Binary Search Tree using recursion in Java

http://en.wikipedia.org/wiki/Recursion

For recursion to work you need a base case, and a set of cases and actions that reduce towards the base case.

For counting the number of nodes in a binary trees, we can use the base case of "a node does not exists", and other case of "a node does exist".

For the other case, (node does exist) we will add 1 to the count of nodes add the number of nodes in each of the tree's subtrees (left and right) to the total count. How do we find the number of nodes in the subtrees? Simply apply the same set of conditions that we used for the first node to the child nodes.

By repeatedly breaking down the tree's subnodes we can obtain the total number of nodes in the tree

Take for example:

     N1
     /\ 
   N2   N3
   /\    \
 N4  N5   N6

Let's call our counting method countNodes().

pseudocode for countNodes

int countNodes(Node parent):
    if parent:
        return 1 + countNodes(parent.left) + countNodes(parent.right)
    else:
        return 0

countNodes will first check if the node you pass to it exists.

If not (base case) return 0 [logically this makes sense because if the node doesnt exist, there will be no nodes in it's subtree's that dont exist]

If the node exists you will return 1 + the sum of the number of nodes in the subtrees. To find the number of nodes in the subtrees we will just call our countNodes() method on each child node.

In the example tree above we start with N1. We see that N1 exists so what we need to find now is:

1 + # of nodes in the left subtree + # of nodes in the right subtree.

N1's subtrees are:

  Left         Right
   N2            N3
   /\             \
 N4  N5            N6

We start by calling the countNodes() method on N2 (N1's left subtree).

N2 exists so now we are looking for

1 + # of nodes in N2's left subtree + # of nodes in N2's right subtree

N2's subtrees are:

Left     Right
 N4       N5

calling countNodes() on N4 we are looking for

1 + # of nodes in N4's left subtree + # of nodes in N4's right subtree

N4's left node is null so when countNodes() is called on N4's left node it will return 0 (base case).

N4's right node is also null so countNodes() for the right node is also going to return 0

N4's pending operations can complete and you have 1 + 0 + 0 (non-base case return value)

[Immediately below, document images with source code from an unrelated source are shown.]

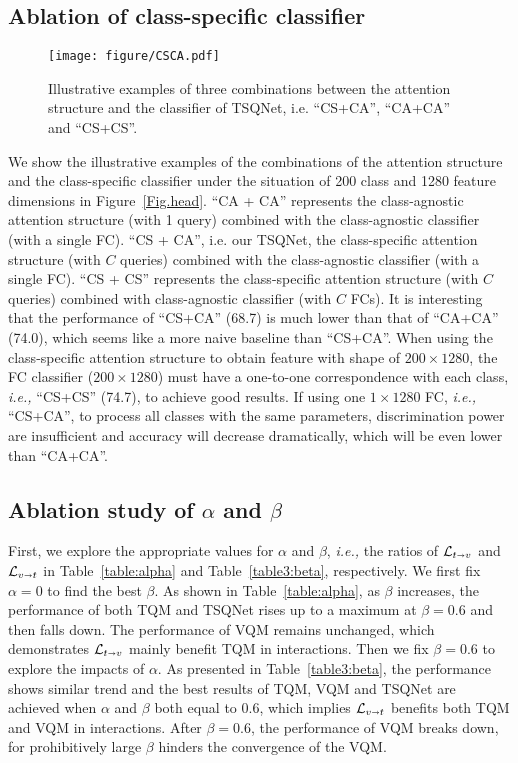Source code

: \documentclass[runningheads]{llncs}
\newcommand{\tabref}[1]{Table~\ref{#1}}
\begin{document}
\subsection{Ablation of class-specific classifier}
\begin{figure}[h] \centering \texttt{[image: figure/CSCA.pdf]} \caption{Illustrative examples of three combinations between the attention structure and the classifier of TSQNet, {i.e.} ``CS+CA'', ``CA+CA'' and ``CS+CS''.} 

\end{figure}
We show the illustrative examples of the combinations of the attention structure and the class-specific classifier under the situation of 200 class and 1280 feature dimensions in Figure~\ref{Fig.head}. ``CA + CA'' represents the class-agnostic attention structure (with 1 query) combined with the class-agnostic classifier (with a single FC). ``CS + CA'', {i.e.} our TSQNet, the class-specific attention structure (with $C$ queries) combined with the class-agnostic classifier (with a single FC). ``CS + CS'' represents the class-specific attention structure (with $C$ queries) combined with class-agnostic classifier (with $C$ FCs).
It is interesting that the performance of ``CS+CA'' (68.7) is much lower than that of ``CA+CA'' (74.0), which seems like a more naive baseline than ``CS+CA''. When using the class-specific attention structure to obtain feature with shape of $200\times1280$, the FC classifier ($200\times1280$) must have a one-to-one correspondence with each class, \emph{i.e., } ``CS+CS'' (74.7), to achieve good results. If using one $1\times1280$ FC, \emph{i.e., } ``CS+CA'', to process all classes with the same parameters, discrimination power are insufficient and accuracy will decrease dramatically, which will be even lower than ``CA+CA''.

\subsection{Ablation study of $\alpha$ and $\beta$}
First, we explore the appropriate values for $\alpha$ and $\beta$, \emph{i.e.,} the ratios of $\mathcal{L}_{t\shortrightarrow v}$ and $\mathcal{L}_{v\shortrightarrow t}$ in \tabref{table:alpha} and \tabref{table3:beta}, respectively. We first fix $\alpha =0 $ to find the best $\beta$. As shown in \tabref{table:alpha}, as $\beta$ increases, the performance of both TQM and TSQNet rises up to a maximum at $\beta=0.6$ and then falls down. The performance of VQM remains unchanged, which demonstrates $\mathcal{L}_{t\shortrightarrow v}$ mainly benefit TQM in interactions. Then we fix $\beta=0.6$ to explore the impacts of $\alpha$.  As presented in \tabref{table3:beta}, the performance shows similar trend and the best results of TQM, VQM and TSQNet are achieved when $\alpha$ and $\beta$ both equal to 0.6, which implies $\mathcal{L}_{v\shortrightarrow t}$  benefits both TQM and VQM in interactions. After $\beta=0.6$, the performance of VQM breaks down, for prohibitively large $\beta$ hinders the convergence of the VQM. 
\end{document}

Now N2's pending operation looks like

1 + 1 + # of nodes right subtree

calling countNodes() on N5 results in the same value as N4 so N2's return value has become:

1 + 1 + 1

N2 returns 3 to N1's pending operation to make it look like:

1 + 3 + # nodes in right subtree

# nodes in N3 subtree is:
countNodes() on N3 returns 1 + countNodes->null (base) + countNodes()->N6

# nodes in N6 subtree is
countNodes() on N6 returns 1 + countNodes->null (base) + countNodes()->null (base)
return value = 1

# nodes in N3 subtree is 1 + 0 + 1
returns 2

finally the call on N1's countNodes() can complete with 

1 + 3 + 2

countNodes() on N1 returns 6

To count all the right nodes in a tree you can use the following pseudocode:

int countRightNodes(Node parent):
    if !parent:
        return 0

    if has right node:
        return 1 + (# of right nodes in left subtree) + (# of right nodes in right subtree)
    else:
        return (# of right nodes in left subtree)